▶ **WHAT YOU HAVE TO DO**
Using the data below, return the stretch from the line that contains "## Windows install" through the line that contains "type | [optional]", both included, exactly as it stands and nothing beyond it.

▶ **Records from a data source**

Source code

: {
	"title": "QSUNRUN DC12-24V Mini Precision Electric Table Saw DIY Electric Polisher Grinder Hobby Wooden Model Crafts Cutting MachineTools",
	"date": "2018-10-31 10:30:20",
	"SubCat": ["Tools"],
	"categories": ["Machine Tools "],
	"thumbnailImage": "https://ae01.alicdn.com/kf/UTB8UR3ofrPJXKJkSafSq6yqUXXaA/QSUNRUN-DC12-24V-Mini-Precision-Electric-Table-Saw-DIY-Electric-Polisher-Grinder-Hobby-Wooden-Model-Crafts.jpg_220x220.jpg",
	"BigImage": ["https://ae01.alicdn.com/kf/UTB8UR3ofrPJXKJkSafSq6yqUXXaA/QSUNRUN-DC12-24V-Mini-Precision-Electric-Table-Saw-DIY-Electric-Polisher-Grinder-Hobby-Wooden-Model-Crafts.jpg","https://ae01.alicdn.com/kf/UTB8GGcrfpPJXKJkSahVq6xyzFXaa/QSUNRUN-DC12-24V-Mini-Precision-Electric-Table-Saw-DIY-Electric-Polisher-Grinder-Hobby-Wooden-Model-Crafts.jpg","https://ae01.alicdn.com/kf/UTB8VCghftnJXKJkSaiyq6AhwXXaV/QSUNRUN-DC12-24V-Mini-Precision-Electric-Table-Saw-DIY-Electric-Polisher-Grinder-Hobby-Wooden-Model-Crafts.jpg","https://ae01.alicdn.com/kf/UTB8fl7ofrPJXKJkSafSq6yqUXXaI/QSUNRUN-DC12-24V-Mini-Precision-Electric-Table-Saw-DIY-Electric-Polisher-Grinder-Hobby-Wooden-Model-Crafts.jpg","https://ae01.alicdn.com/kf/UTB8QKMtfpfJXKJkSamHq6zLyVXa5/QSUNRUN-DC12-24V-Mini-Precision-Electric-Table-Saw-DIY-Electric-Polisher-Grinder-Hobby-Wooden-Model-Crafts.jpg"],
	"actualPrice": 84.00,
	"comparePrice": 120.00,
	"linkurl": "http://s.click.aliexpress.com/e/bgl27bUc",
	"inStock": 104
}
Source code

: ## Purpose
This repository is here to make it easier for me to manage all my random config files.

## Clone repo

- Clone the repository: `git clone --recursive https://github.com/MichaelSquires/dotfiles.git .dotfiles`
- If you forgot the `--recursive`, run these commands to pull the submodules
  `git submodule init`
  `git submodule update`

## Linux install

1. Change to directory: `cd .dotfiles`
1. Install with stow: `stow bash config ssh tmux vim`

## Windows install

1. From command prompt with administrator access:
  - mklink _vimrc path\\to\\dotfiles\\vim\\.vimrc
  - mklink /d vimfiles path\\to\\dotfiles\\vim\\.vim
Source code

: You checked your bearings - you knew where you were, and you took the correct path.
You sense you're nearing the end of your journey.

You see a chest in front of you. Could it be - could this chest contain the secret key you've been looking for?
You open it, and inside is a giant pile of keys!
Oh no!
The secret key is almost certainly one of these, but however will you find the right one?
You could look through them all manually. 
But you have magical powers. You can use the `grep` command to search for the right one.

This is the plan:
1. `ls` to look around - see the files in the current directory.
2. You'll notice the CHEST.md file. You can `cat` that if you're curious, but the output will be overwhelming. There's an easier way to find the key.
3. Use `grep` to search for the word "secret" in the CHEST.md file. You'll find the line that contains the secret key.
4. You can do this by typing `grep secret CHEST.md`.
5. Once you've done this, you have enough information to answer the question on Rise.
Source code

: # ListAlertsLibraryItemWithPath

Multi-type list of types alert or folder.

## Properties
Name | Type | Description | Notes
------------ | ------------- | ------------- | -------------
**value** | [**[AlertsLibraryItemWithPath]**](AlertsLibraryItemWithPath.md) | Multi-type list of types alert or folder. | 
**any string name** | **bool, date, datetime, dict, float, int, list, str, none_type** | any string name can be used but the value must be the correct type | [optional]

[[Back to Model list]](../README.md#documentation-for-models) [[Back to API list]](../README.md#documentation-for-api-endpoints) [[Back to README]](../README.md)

▶ **ANSWER SPACE**
## Windows install

1. From command prompt with administrator access:
  - mklink _vimrc path\\to\\dotfiles\\vim\\.vimrc
  - mklink /d vimfiles path\\to\\dotfiles\\vim\\.vim
Source code

: You checked your bearings - you knew where you were, and you took the correct path.
You sense you're nearing the end of your journey.

You see a chest in front of you. Could it be - could this chest contain the secret key you've been looking for?
You open it, and inside is a giant pile of keys!
Oh no!
The secret key is almost certainly one of these, but however will you find the right one?
You could look through them all manually. 
But you have magical powers. You can use the `grep` command to search for the right one.

This is the plan:
1. `ls` to look around - see the files in the current directory.
2. You'll notice the CHEST.md file. You can `cat` that if you're curious, but the output will be overwhelming. There's an easier way to find the key.
3. Use `grep` to search for the word "secret" in the CHEST.md file. You'll find the line that contains the secret key.
4. You can do this by typing `grep secret CHEST.md`.
5. Once you've done this, you have enough information to answer the question on Rise.
Source code

: # ListAlertsLibraryItemWithPath

Multi-type list of types alert or folder.

## Properties
Name | Type | Description | Notes
------------ | ------------- | ------------- | -------------
**value** | [**[AlertsLibraryItemWithPath]**](AlertsLibraryItemWithPath.md) | Multi-type list of types alert or folder. | 
**any string name** | **bool, date, datetime, dict, float, int, list, str, none_type** | any string name can be used but the value must be the correct type | [optional]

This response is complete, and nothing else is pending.